If you look at my Facebook page you might think that I’m still in Miami, although I returned from that trip two weeks ago. I simply forgot to change my location status back to New York City. The problem with most location updates on Facebook or elsewhere is that they require you to manually change your status every time you get on a plane. Finally, though, there is an easier way to broadcast your location automatically. It is called MyLoki.
MyLoki is a service offered by Boston-based SkyHook Wireless, the same company behind the GPS-like, WiFi-locating technology in the iPhone. Skyhook can determine your location based on the nearest WiFi routers that it picks up through your laptop or other computing device.

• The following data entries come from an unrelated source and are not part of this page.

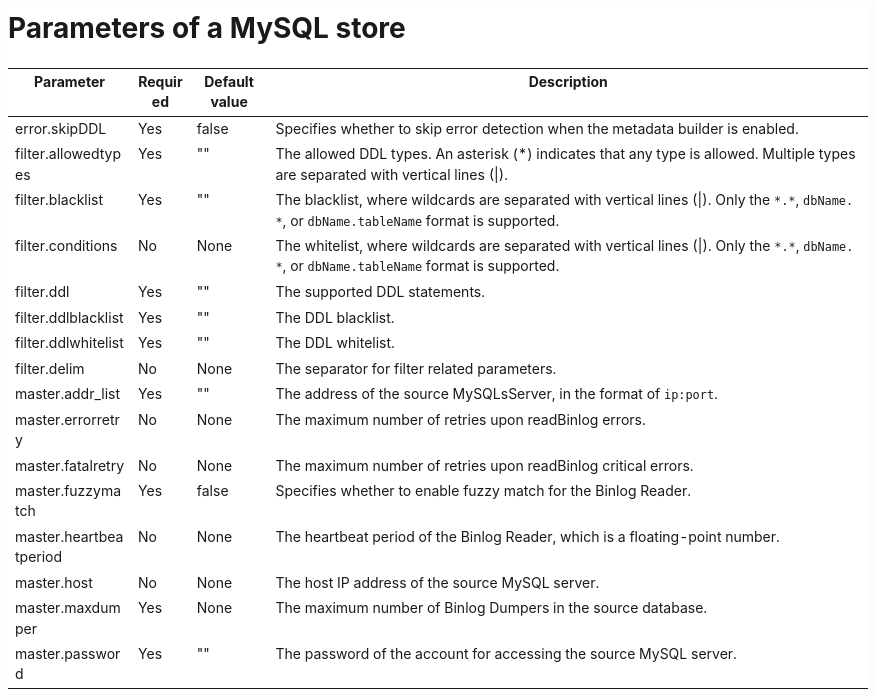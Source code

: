 Parameters of a MySQL store 
================================================




|        Parameter         | Required |    Default value     |                                                                                                                             Description                                                                                                                             |
|--------------------------|----------|----------------------|---------------------------------------------------------------------------------------------------------------------------------------------------------------------------------------------------------------------------------------------------------------------|
| error.skipDDL            | Yes      | false                | Specifies whether to skip error detection when the metadata builder is enabled.                                                                                                                                                                                     |
| filter.allowedtypes      | Yes      | ""                   | The allowed DDL types. An asterisk (\*) indicates that any type is allowed. Multiple types are separated with vertical lines (\|).                                                                                                                                  |
| filter.blacklist         | Yes      | ""                   | The blacklist, where wildcards are separated with vertical lines (\|).  Only the `*.*`, `dbName.*`, or `dbName.tableName` format is supported.                                                                                                      |
| filter.conditions        | No       | None                 |  The whitelist, where wildcards are separated with vertical lines (\|).  Only the `*.*`, `dbName.*`, or `dbName.tableName` format is supported.                                                                                     |
| filter.ddl               | Yes      | ""                   | The supported DDL statements.                                                                                                                                                                                                                                       |
| filter.ddlblacklist      | Yes      | ""                   | The DDL blacklist.                                                                                                                                                                                                                                                  |
| filter.ddlwhitelist      | Yes      | ""                   | The DDL whitelist.                                                                                                                                                                                                                                                  |
| filter.delim             | No       | None                 | The separator for filter related parameters.                                                                                                                                                                                                                        |
| master.addr_list         | Yes      | ""                   | The address of the source MySQLsServer, in the format of `ip:port`.                                                                                                                                                                                                 |
| master.errorretry        | No       | None                 | The maximum number of retries upon readBinlog errors.                                                                                                                                                                                                               |
| master.fatalretry        | No       | None                 | The maximum number of retries upon readBinlog critical errors.                                                                                                                                                                                                      |
| master.fuzzymatch        | Yes      | false                | Specifies whether to enable fuzzy match for the Binlog Reader.                                                                                                                                                                                                      |
| master.heartbeatperiod   | No       | None                 | The heartbeat period of the Binlog Reader, which is a floating-point number.                                                                                                                                                                                        |
| master.host              | No       | None                 | The host IP address of the source MySQL server.                                                                                                                                                                                                                     |
| master.maxdumper         | Yes      | None                 | The maximum number of Binlog Dumpers in the source database.                                                                                                                                                                                                        |
| master.password          | Yes      | ""                   | The password of the account for accessing the source MySQL server.                                                                                                                                                                                                  |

After first downloading the Loki toolbar for your browser, whenever you are in the vicinity of a WiFi hotspot it should be able to triangulate your location. You can then broadcast this information in a number of ways. You get your own MyLoki page that shows people your exact location, or you can embed a constantly updated map with your position on your blog:
You can add the map as a Facebook app:
You also can create an embeddable badge and append it to your e-mail signature.
Or you can even create a location feed that anyone obsessed with your whereabouts can subscribe to. This feed integrates with any GeoRSS service, such as Google MyMaps. MyLoki also works with Jaiku and Yahoo’s Fire Eagle. No Twitter integration yet, but that is in the works.
MyLoki lets you enable or disable each broadcast option. For privacy, most only show what city you are in. The embeddable map lets you choose between country, state, city, zipcode or exact location in revealing where you are. If the application becomes popular, Skyhook CEO Ted Morgan thinks that Websites will want to localize their content (and ads) to Web surfers with Loki-enabled browsers. Good thing those privacy settings can be turned on and off.